▼
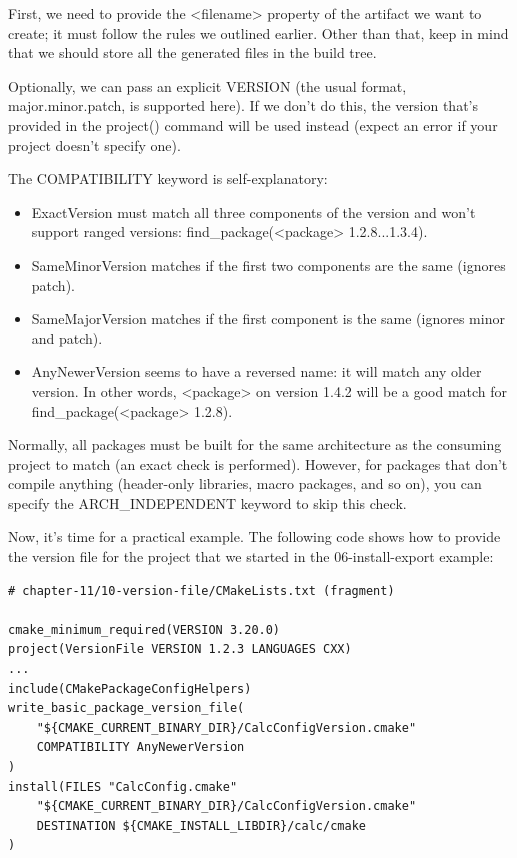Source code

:First, we need to provide the <filename> property of the artifact we want to create; it must follow the rules we outlined earlier. Other than that, keep in mind that we should store all the generated files in the build tree.

Optionally, we can pass an explicit VERSION (the usual format, major.minor.patch, is supported here). If we don't do this, the version that's provided in the project() command will be used instead (expect an error if your project doesn't specify one).

The COMPATIBILITY keyword is self-explanatory:

\begin{itemize}
\item 
ExactVersion must match all three components of the version and won't support ranged versions: find\_package(<package> 1.2.8...1.3.4).

\item 
SameMinorVersion matches if the first two components are the same (ignores patch).

\item 
SameMajorVersion matches if the first component is the same (ignores minor and patch).

\item 
AnyNewerVersion seems to have a reversed name: it will match any older version. In other words, <package> on version 1.4.2 will be a good match for find\_package(<package> 1.2.8).
\end{itemize}

Normally, all packages must be built for the same architecture as the consuming project to match (an exact check is performed). However, for packages that don't compile anything (header-only libraries, macro packages, and so on), you can specify the ARCH\_INDEPENDENT keyword to skip this check.

Now, it's time for a practical example. The following code shows how to provide the version file for the project that we started in the 06-install-export example:

\begin{lstlisting}[style=styleCMake]
# chapter-11/10-version-file/CMakeLists.txt (fragment)

cmake_minimum_required(VERSION 3.20.0)
project(VersionFile VERSION 1.2.3 LANGUAGES CXX)
...
include(CMakePackageConfigHelpers)
write_basic_package_version_file(
	"${CMAKE_CURRENT_BINARY_DIR}/CalcConfigVersion.cmake"
	COMPATIBILITY AnyNewerVersion
)
install(FILES "CalcConfig.cmake"
	"${CMAKE_CURRENT_BINARY_DIR}/CalcConfigVersion.cmake"
	DESTINATION ${CMAKE_INSTALL_LIBDIR}/calc/cmake
)
\end{lstlisting}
▲
EXERCISE REQUIREMENTS:
When a line in the listing has the string "specify" in it, return that line.

RESPONSE BOX:
Optionally, we can pass an explicit VERSION (the usual format, major.minor.patch, is supported here). If we don't do this, the version that's provided in the project() command will be used instead (expect an error if your project doesn't specify one).
Normally, all packages must be built for the same architecture as the consuming project to match (an exact check is performed). However, for packages that don't compile anything (header-only libraries, macro packages, and so on), you can specify the ARCH\_INDEPENDENT keyword to skip this check.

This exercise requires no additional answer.